Scoped project priced relative to gap count and timeline.
Cyber insurance readiness is a project engagement priced based on the number of control gaps identified in the gap analysis and the time available before your renewal date. A business with strong existing controls and a few gaps closes in a matter of weeks. A business starting from a low baseline with a 90-day runway requires more work. The gap analysis is the first step and is priced separately before the remediation project is scoped. Remediation work can be absorbed into ongoing managed IT services at a reduced project rate for existing managed services clients. Contact North Star at least 90 days before your renewal date for the best outcome.
What clients ask before starting.
What controls do insurers most commonly require?
The five controls Canadian cyber insurers most consistently require are: MFA enforced on all accounts and all remote access; EDR deployed on all endpoints (not just antivirus); immutable off-site backups with documented restore testing; a written incident response plan; and ongoing security awareness training for staff. These five controls appear in the majority of Canadian insurer questionnaires and are the first things a claims team will ask for evidence of after an incident. If you have all five in place with documentation, you are in a strong position for underwriting.

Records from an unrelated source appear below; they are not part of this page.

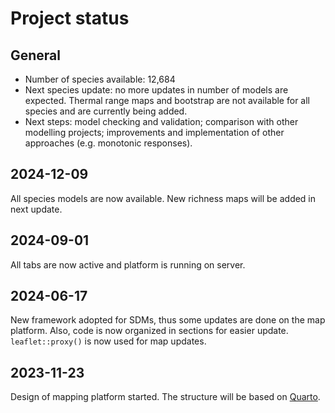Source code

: # Project status

## General

- Number of species available: 12,684
- Next species update: no more updates in number of models are expected. Thermal range maps and bootstrap are not available for all species and are currently being added.  
- Next steps: model checking and validation; comparison with other modelling projects; improvements and implementation of other approaches (e.g. monotonic responses).  

## 2024-12-09

All species models are now available. New richness maps will be added in next update.

## 2024-09-01

All tabs are now active and platform is running on server.

## 2024-06-17

New framework adopted for SDMs, thus some updates are done on the map platform. Also, code is now organized in sections for easier update. `leaflet::proxy()` is now used for map updates.

## 2023-11-23

Design of mapping platform started. The structure will be based on [Quarto](https://quarto.org/).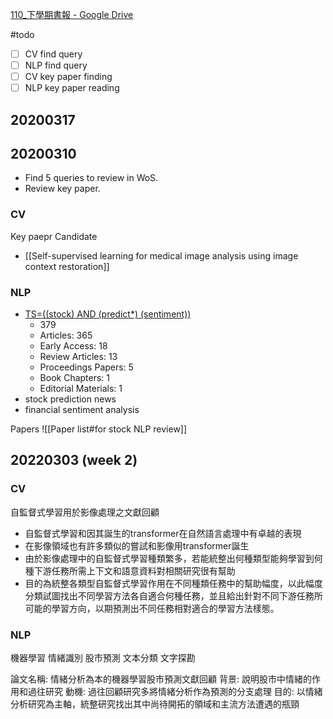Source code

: [110_下學期書報 - Google Drive](https://drive.google.com/drive/folders/15Kjt4BxRB1usgOTQ9Xuqwwj3xnvg_8hi)

#todo 
- [ ] CV find query
- [ ] NLP find query
- [ ] CV key paper finding
- [ ] NLP key paper reading

## 20200317



## 20200310 
- Find 5 queries to review in WoS.
- Review key paper.

### CV

Key paepr Candidate
- [[Self-supervised learning for medical image analysis using image context restoration]]

### NLP

- [TS=((stock) AND (predict*) (sentiment))](https://www.webofscience.com/wos/woscc/summary/261ac2ad-b5d7-4073-8655-be574b568b8b-28b1f387/relevance/1)
	- 379
	- Articles: 365
	- Early Access: 18
	- Review Articles: 13
	- Proceedings Papers: 5
	- Book Chapters: 1
	- Editorial Materials: 1
- stock prediction news
- financial sentiment analysis

Papers
![[Paper list#for stock NLP review]]


## 20220303 (week 2)

### CV

自監督式學習用於影像處理之文獻回顧

- 自監督式學習和因其誕生的transformer在自然語言處理中有卓越的表現
- 在影像領域也有許多類似的嘗試和影像用transformer誕生
- 由於影像處理中的自監督式學習種類繁多，若能統整出何種類型能夠學習到何種下游任務所需上下文和語意資料對相關研究很有幫助
- 目的為統整各類型自監督式學習作用在不同種類任務中的幫助幅度，以此幅度分類試圖找出不同學習方法各自適合何種任務，並且給出針對不同下游任務所可能的學習方向，以期預測出不同任務相對適合的學習方法樣態。

### NLP

機器學習
情緒識別
股市預測
文本分類
文字探勘

論文名稱: 情緒分析為本的機器學習股市預測文獻回顧
背景: 說明股市中情緒的作用和過往研究
動機: 過往回顧研究多將情緒分析作為預測的分支處理
目的: 以情緒分析研究為主軸，統整研究找出其中尚待開拓的領域和主流方法遭遇的瓶頸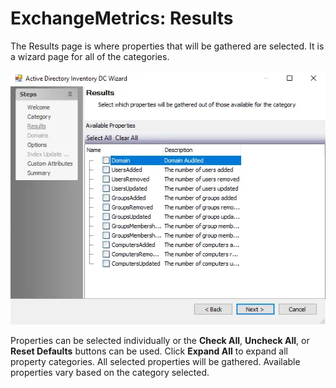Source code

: # ExchangeMetrics: Results

The Results page is where properties that will be gathered are selected. It is a wizard page for all
of the categories.

![Exchange Metrics Data Collector Wizard Results page](../../../../../../static/img/product_docs/accessanalyzer/admin/datacollector/adinventory/results.webp)

Properties can be selected individually or the **Check All**, **Uncheck All**, or **Reset Defaults**
buttons can be used. Click **Expand All** to expand all property categories. All selected properties
will be gathered. Available properties vary based on the category selected.
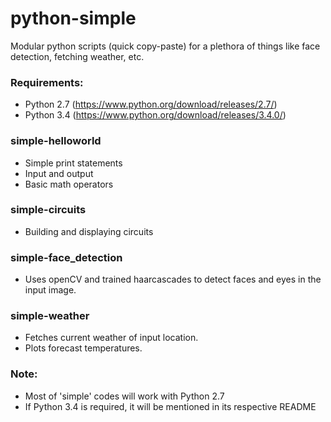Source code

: # python-simple
Modular python scripts (quick copy-paste) for a plethora of things like face detection, fetching weather, etc.

### Requirements:
- Python 2.7 (https://www.python.org/download/releases/2.7/)
- Python 3.4 (https://www.python.org/download/releases/3.4.0/)

### simple-helloworld
- Simple print statements
- Input and output
- Basic math operators

### simple-circuits
- Building and displaying circuits

### simple-face_detection
- Uses openCV and trained haarcascades to detect faces and eyes in the input image.

### simple-weather
- Fetches current weather of input location.
- Plots forecast temperatures.

### Note: 
- Most of 'simple' codes will work with Python 2.7
- If Python 3.4 is required, it will be mentioned in its respective README
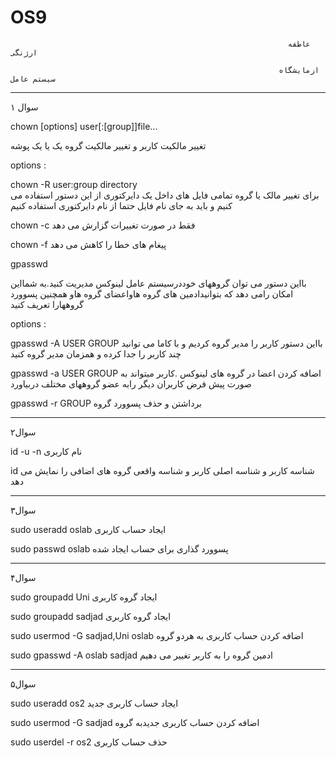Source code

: # OS9

                                                                  عاطفه ارژنگی
                                                                  
                                                                ازمایشگاه سیستم عامل
                                                                
 _______________________________________________________________________________________________________________________________________________________________________________
 سوال ۱
 
 chown [options] user[:[group]]file...
 
 تغییر مالکیت کاربر و تغییر مالکیت گروه یک یا یک پوشه 
 
 options :
 
 chown -R user:group directory                  
                         برای تغییر مالک یا گروه تمامی فایل های داخل یک دایرکتوری از این دستور استفاده می کنیم و باید به جای نام فایل حتما از نام دایرکتوری استفاده کنیم 
  
  chown -c
            فقط در صورت تغییرات گزارش می دهد 
            
  chown -f
           پیغام های خطا را کاهش می دهد
           
  gpasswd 
  
  بااین دستور می توان گروههای خوددرسیستم عامل لینوکس مدیریت کنید.به شمااین امکان رامی دهد که بتوانیدادمین های گروه هاواعضای گروه هاو همچنین پسوورد گروههارا تعریف کنید
  
  options :
  
  gpasswd -A USER GROUP
                            بااین دستور کاربر را مدیر گروه کردیم و با کاما می توانید چند کاربر را جدا کرده و همزمان مدیر گروه کنید 
                            
  gpasswd -a USER GROUP
                  اضافه کردن اعضا در گروه های لینوکس .کاربر میتواند به صورت پیش فرض کاربران دیگر رابه عضو گروههای مختلف دربیاورد 
                  
  gpasswd -r GROUP
                   برداشتن و حذف پسوورد گروه
                   
 _______________________________________________________________________________________________________________________________________________________________________________
 سوال۲
 
 id -u -n       نام کاربری
 
id              شناسه کاربر و شناسه اصلی کاربر و شناسه واقعی گروه های اضافی را نمایش می دهد
_______________________________________________________________________________________________________________________________________________________________________________
سوال۳

sudo useradd oslab     ایجاد حساب کاربری

sudo passwd oslab     پسوورد گذاری برای حساب ایجاد شده
_______________________________________________________________________________________________________________________________________________________________________________
سوال۴

sudo groupadd Uni       ایجاد گروه کاربری

sudo groupadd sadjad    ایجاد گروه کاربری

sudo usermod -G sadjad,Uni oslab     اضافه کردن حساب کاربری به هردو گروه

sudo gpasswd -A oslab sadjad         ادمین گروه را به کاربر تغییر می دهیم
_______________________________________________________________________________________________________________________________________________________________________________
سوال۵

sudo useradd os2              ایجاد حساب کاربری جدید

sudo usermod -G sadjad        اضافه کردن حساب کاربری جدیدبه گروه

sudo userdel -r os2          حذف حساب کاربری











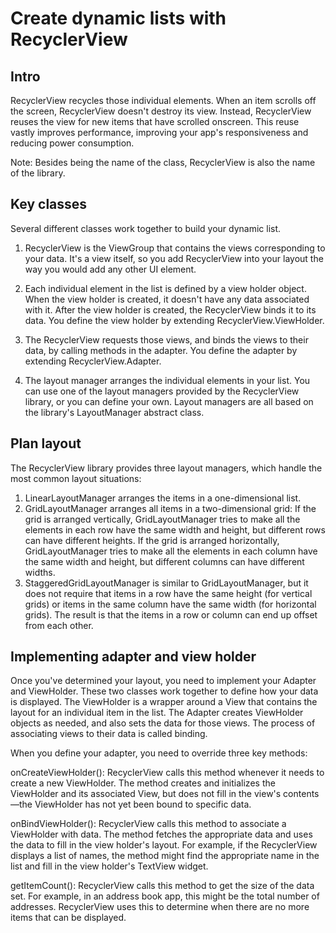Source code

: # Create dynamic lists with RecyclerView


## Intro

RecyclerView recycles those individual elements. When an item scrolls off the screen, RecyclerView doesn't destroy its view. Instead, RecyclerView reuses the view for new items that have scrolled onscreen. This reuse vastly improves performance, improving your app's responsiveness and reducing power consumption.

Note: Besides being the name of the class, RecyclerView is also the name of the library.

## Key classes

Several different classes work together to build your dynamic list.

1. RecyclerView is the ViewGroup that contains the views corresponding to your data. It's a view itself, so you add RecyclerView into your layout the way you would add any other UI element.

2. Each individual element in the list is defined by a view holder object. When the view holder is created, it doesn't have any data associated with it. After the view holder is created, the RecyclerView binds it to its data. You define the view holder by extending RecyclerView.ViewHolder.

3. The RecyclerView requests those views, and binds the views to their data, by calling methods in the adapter. You define the adapter by extending RecyclerView.Adapter.

4. The layout manager arranges the individual elements in your list. You can use one of the layout managers provided by the RecyclerView library, or you can define your own. Layout managers are all based on the library's LayoutManager abstract class.


## Plan layout

The RecyclerView library provides three layout managers, which handle the most common layout situations:

1. LinearLayoutManager arranges the items in a one-dimensional list.
2. GridLayoutManager arranges all items in a two-dimensional grid:
If the grid is arranged vertically, GridLayoutManager tries to make all the elements in each row have the same width and height, but different rows can have different heights.
If the grid is arranged horizontally, GridLayoutManager tries to make all the elements in each column have the same width and height, but different columns can have different widths.
3. StaggeredGridLayoutManager is similar to GridLayoutManager, but it does not require that items in a row have the same height (for vertical grids) or items in the same column have the same width (for horizontal grids). The result is that the items in a row or column can end up offset from each other.


## Implementing adapter and view holder

Once you've determined your layout, you need to implement your Adapter and ViewHolder. These two classes work together to define how your data is displayed. The ViewHolder is a wrapper around a View that contains the layout for an individual item in the list. The Adapter creates ViewHolder objects as needed, and also sets the data for those views. The process of associating views to their data is called binding.

When you define your adapter, you need to override three key methods:

onCreateViewHolder(): RecyclerView calls this method whenever it needs to create a new ViewHolder. The method creates and initializes the ViewHolder and its associated View, but does not fill in the view's contents—the ViewHolder has not yet been bound to specific data.

onBindViewHolder(): RecyclerView calls this method to associate a ViewHolder with data. The method fetches the appropriate data and uses the data to fill in the view holder's layout. For example, if the RecyclerView displays a list of names, the method might find the appropriate name in the list and fill in the view holder's TextView widget.

getItemCount(): RecyclerView calls this method to get the size of the data set. For example, in an address book app, this might be the total number of addresses. RecyclerView uses this to determine when there are no more items that can be displayed.
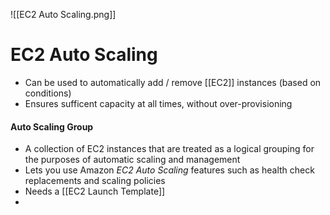 ![[EC2 Auto Scaling.png]]
# EC2 Auto Scaling
- Can be used to automatically add / remove [[EC2]] instances (based on conditions)
- Ensures sufficent capacity at all times, without over-provisioning

#### Auto Scaling Group
- A collection of EC2 instances that are treated as a logical grouping for the purposes of automatic scaling and management
- Lets you use Amazon *EC2 Auto Scaling* features such as health check replacements and scaling policies
- Needs a [[EC2 Launch Template]]
- 
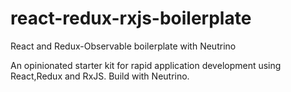 # react-redux-rxjs-boilerplate
React and Redux-Observable boilerplate with Neutrino


An opinionated starter kit for rapid application development using React,Redux and RxJS. 
Build with Neutrino.
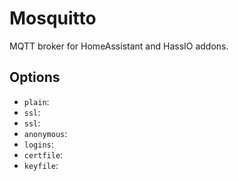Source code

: # Mosquitto
MQTT broker for HomeAssistant and HassIO addons.

## Options

- `plain`:
- `ssl`:
- `ssl`:
- `anonymous`:
- `logins`:
- `certfile`:
- `keyfile`: 
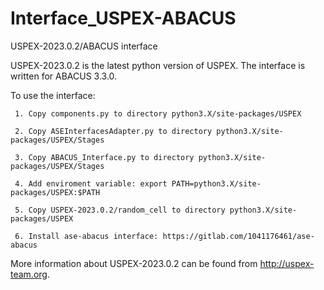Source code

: # Interface_USPEX-ABACUS

USPEX-2023.0.2/ABACUS interface

USPEX-2023.0.2 is the latest python version of USPEX. The interface is written for ABACUS 3.3.0.

To use the interface:

     1. Copy components.py to directory python3.X/site-packages/USPEX
     
     2. Copy ASEInterfacesAdapter.py to directory python3.X/site-packages/USPEX/Stages
     
     3. Copy ABACUS_Interface.py to directory python3.X/site-packages/USPEX/Stages
     
     4. Add enviroment variable: export PATH=python3.X/site-packages/USPEX:$PATH
     
     5. Copy USPEX-2023.0.2/random_cell to directory python3.X/site-packages/USPEX
     
     6. Install ase-abacus interface: https://gitlab.com/1041176461/ase-abacus

More information about USPEX-2023.0.2 can be found from http://uspex-team.org.


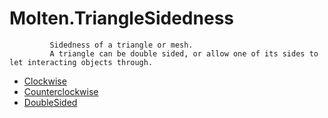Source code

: ﻿  
# Molten.TriangleSidedness

             Sidedness of a triangle or mesh.
             A triangle can be double sided, or allow one of its sides to let interacting objects through.
            
  
*  [Clockwise](docs/Molten.Math/Molten/TriangleSidedness/Clockwise.md)  
*  [Counterclockwise](docs/Molten.Math/Molten/TriangleSidedness/Counterclockwise.md)  
*  [DoubleSided](docs/Molten.Math/Molten/TriangleSidedness/DoubleSided.md)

What if we cannot close all gaps before our renewal date?
Partial remediation is better than none. Insurance brokers can sometimes negotiate a coverage binder while remaining controls are addressed, particularly if the most critical controls (MFA, EDR) are already in place. North Star prioritizes the remediation sequence to close the highest-risk gaps first, so that even if the full project is not complete by renewal, the insurer sees meaningful progress on the items they weight most heavily. We also produce a written remediation plan showing what remains and the committed timeline, which brokers can present to the underwriter.
Can you help us after a claim?
Yes. If you have had a cyber incident and a claim is in process, North Star can assist with post-incident remediation, forensic documentation of what was in place at the time of the incident, and the technical controls required to demonstrate to the insurer that the vulnerability has been addressed. We can also participate in calls with your insurer's incident response vendor if they have deployed one under the policy. Contact us immediately when an incident occurs rather than waiting until the claim process is underway.
How does this relate to BC PIPA and PIPEDA?
BC PIPA and PIPEDA both require organizations to implement reasonable security safeguards to protect personal information. A cyber insurance questionnaire and a regulatory compliance assessment cover a lot of the same ground. Closing the gaps identified in the insurance questionnaire typically also improves your posture under privacy legislation. If you experience a breach after implementing the controls required by your insurer, you are in a substantially better position both to limit the damage and to demonstrate to the Office of the Information and Privacy Commissioner that you had reasonable safeguards in place.
We work backward from the questionnaire, not forward from a generic checklist.
North Star is based in Prince George and serves BC, Alberta, and the Yukon. We have reviewed the actual questionnaires used by major Canadian cyber insurers and we know exactly which controls they weight most heavily. We do not run a generic security improvement program and hope it satisfies the insurer; we map the questionnaire requirements to your environment and close the specific gaps it identifies. Every engagement produces an evidence package that you can hand directly to your broker or a claims team. We speak plain language to non-technical business owners and to insurance professionals equally, and we stay accountable through your renewal date.